◆ **WORK TO BE COMPLETED**: Select the lines below containing the word "label".

◆ **INPUT DATA**:
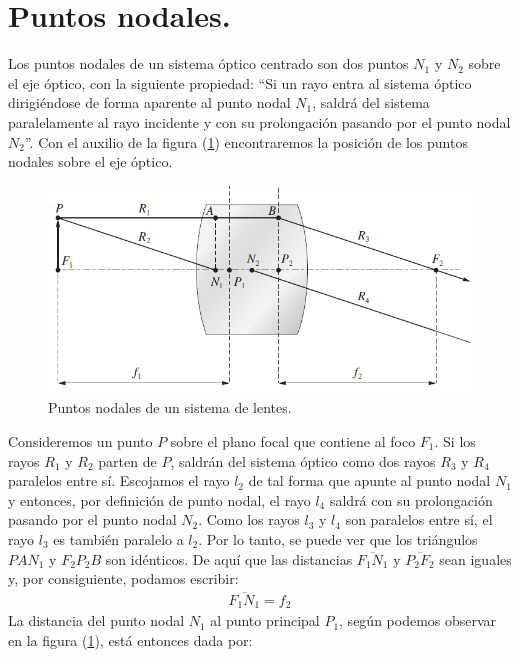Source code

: \documentclass[14pt]{extarticle}
\begin{document}
\section{Puntos nodales.}

Los puntos nodales de un sistema óptico centrado son dos puntos $N_{1}$ y $N_{2}$ sobre el eje óptico, con la siguiente propiedad: \enquote{Si un rayo entra al sistema óptico dirigiéndose de forma aparente al punto nodal $N_{1}$, saldrá del sistema paralelamente al rayo incidente y con su prolongación pasando por el punto nodal $N_{2}$}. Con el auxilio de la figura (\ref{fig:figura_III_04}) encontraremos la posición de los puntos nodales sobre el eje óptico.
\begin{figure}[H]
    \centering
    \includegraphics[scale=0.7]{Imagenes/Lentes_Gruesas_04.png}
    \caption{Puntos nodales de un sistema de lentes.}
    \label{fig:figura_III_04}
\end{figure}
Consideremos un punto $P$ sobre el plano focal que contiene al foco $F_{1}$. Si los
rayos $R_{1}$ y $R_{2}$ parten de $P$, saldrán del sistema óptico como dos rayos $R_{3}$ y $R_{4}$ paralelos entre sí. Escojamos el rayo $l_{2}$ de tal forma que apunte al punto nodal $N_{1}$ y entonces, por definición de punto nodal, el rayo $l_{4}$ saldrá con su prolongación pasando por el punto nodal $N_{2}$. Como los rayos $l_{3}$ y $l_{4}$ son paralelos entre sí, el rayo $l_{3}$ es también paralelo a $l_{2}$. Por lo tanto, se puede ver que los triángulos $PAN_{1}$ y $F_{2} P_{2} B$ son idénticos. De aquí que las distancias $\overline{F_{1} N_{1}}$ y $\overline{P_{2} F_{2}}$ sean iguales y, por consiguiente, podamos escribir:
\begin{align}
\overline{F_{1} N_{1}} = f_{2}
\label{eq:ecuacion_III_19}
\end{align}
La distancia del punto nodal $N_{1}$ al punto principal $P_{1}$, según podemos observar en la figura (\ref{fig:figura_III_04}), está entonces dada por:
\end{document}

◆ **SOLVED PROBLEM**:
    \label{fig:figura_III_04}
\label{eq:ecuacion_III_19}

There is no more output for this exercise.